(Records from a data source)
******************************

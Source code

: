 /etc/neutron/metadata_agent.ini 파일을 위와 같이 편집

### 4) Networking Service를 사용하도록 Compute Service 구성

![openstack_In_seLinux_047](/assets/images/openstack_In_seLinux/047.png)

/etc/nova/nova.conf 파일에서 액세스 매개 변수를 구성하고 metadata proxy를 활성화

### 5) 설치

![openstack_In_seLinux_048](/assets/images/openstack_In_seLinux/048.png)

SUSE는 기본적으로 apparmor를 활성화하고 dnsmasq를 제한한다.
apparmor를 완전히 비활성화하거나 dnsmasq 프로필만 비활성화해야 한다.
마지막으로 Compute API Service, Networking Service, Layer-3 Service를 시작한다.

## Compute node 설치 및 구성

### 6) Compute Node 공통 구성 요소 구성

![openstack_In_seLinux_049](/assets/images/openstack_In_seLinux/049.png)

******************************

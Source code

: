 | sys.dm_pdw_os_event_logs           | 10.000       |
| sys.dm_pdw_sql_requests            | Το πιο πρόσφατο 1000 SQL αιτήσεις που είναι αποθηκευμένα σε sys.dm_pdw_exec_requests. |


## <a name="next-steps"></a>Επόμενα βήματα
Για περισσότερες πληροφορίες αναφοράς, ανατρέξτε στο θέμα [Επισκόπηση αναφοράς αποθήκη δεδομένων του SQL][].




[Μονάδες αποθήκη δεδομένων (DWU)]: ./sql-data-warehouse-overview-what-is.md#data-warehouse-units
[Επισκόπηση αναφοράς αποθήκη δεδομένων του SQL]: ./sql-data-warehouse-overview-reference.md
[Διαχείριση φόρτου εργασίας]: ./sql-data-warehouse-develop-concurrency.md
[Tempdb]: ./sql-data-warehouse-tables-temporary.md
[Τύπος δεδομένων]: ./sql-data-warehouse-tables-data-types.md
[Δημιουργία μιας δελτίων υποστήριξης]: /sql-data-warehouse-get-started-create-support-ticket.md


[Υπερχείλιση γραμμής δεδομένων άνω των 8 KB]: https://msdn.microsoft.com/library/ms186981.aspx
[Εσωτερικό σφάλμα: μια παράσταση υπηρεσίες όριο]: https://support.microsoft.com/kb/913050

******************************

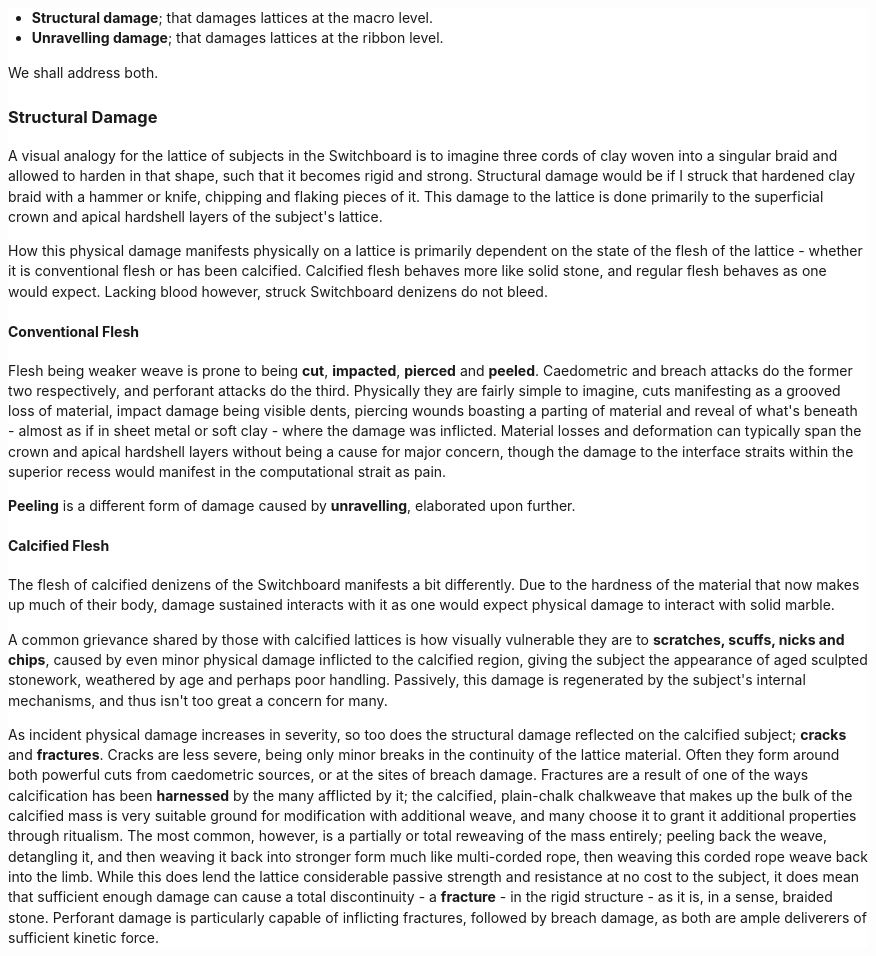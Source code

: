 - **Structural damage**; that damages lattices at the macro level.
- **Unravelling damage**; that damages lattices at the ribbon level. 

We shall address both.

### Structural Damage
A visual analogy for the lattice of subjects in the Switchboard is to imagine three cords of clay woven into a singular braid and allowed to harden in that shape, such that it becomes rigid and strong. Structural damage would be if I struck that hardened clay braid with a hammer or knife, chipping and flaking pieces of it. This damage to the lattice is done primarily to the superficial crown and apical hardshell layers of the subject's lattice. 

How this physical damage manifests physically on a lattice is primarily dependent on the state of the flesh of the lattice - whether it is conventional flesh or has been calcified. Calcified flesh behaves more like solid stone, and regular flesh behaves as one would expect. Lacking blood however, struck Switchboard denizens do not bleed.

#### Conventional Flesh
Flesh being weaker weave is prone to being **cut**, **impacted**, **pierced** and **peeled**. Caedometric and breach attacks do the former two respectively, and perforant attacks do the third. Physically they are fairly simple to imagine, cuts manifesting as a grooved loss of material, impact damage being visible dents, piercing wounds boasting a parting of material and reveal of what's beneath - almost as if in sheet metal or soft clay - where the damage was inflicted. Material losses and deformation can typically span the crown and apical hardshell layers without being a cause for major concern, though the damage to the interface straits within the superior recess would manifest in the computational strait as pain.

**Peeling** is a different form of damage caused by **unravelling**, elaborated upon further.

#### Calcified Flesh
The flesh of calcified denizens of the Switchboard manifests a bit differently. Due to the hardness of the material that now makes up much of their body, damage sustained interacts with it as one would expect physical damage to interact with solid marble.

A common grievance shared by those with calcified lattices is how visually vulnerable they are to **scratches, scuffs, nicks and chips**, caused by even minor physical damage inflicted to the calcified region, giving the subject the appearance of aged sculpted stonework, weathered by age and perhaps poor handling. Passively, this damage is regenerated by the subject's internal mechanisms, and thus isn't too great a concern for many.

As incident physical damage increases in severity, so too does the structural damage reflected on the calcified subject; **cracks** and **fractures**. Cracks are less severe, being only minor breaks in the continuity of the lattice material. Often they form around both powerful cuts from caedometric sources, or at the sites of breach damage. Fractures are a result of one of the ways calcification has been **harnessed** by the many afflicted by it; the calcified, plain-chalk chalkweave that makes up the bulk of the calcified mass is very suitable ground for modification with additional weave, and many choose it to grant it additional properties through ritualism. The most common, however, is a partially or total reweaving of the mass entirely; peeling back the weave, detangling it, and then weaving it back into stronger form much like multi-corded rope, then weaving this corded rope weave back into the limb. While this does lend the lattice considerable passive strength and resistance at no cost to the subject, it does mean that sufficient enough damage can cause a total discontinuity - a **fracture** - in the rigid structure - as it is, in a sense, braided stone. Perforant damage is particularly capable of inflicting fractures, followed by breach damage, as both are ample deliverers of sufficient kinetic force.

******************************

▸ **THE PROBLEM**: Exact duplication is required for the lines above, from the line that contains "του SQL]: ./sql-data-warehouse-overview-reference.md" to the line that contains "[Τύπος δεδομένων]: ./sql-data-warehouse-tables-data-types.md", inclusive; omit all others.

▸ **ANSWER BELOW**:
[Επισκόπηση αναφοράς αποθήκη δεδομένων του SQL]: ./sql-data-warehouse-overview-reference.md
[Διαχείριση φόρτου εργασίας]: ./sql-data-warehouse-develop-concurrency.md
[Tempdb]: ./sql-data-warehouse-tables-temporary.md
[Τύπος δεδομένων]: ./sql-data-warehouse-tables-data-types.md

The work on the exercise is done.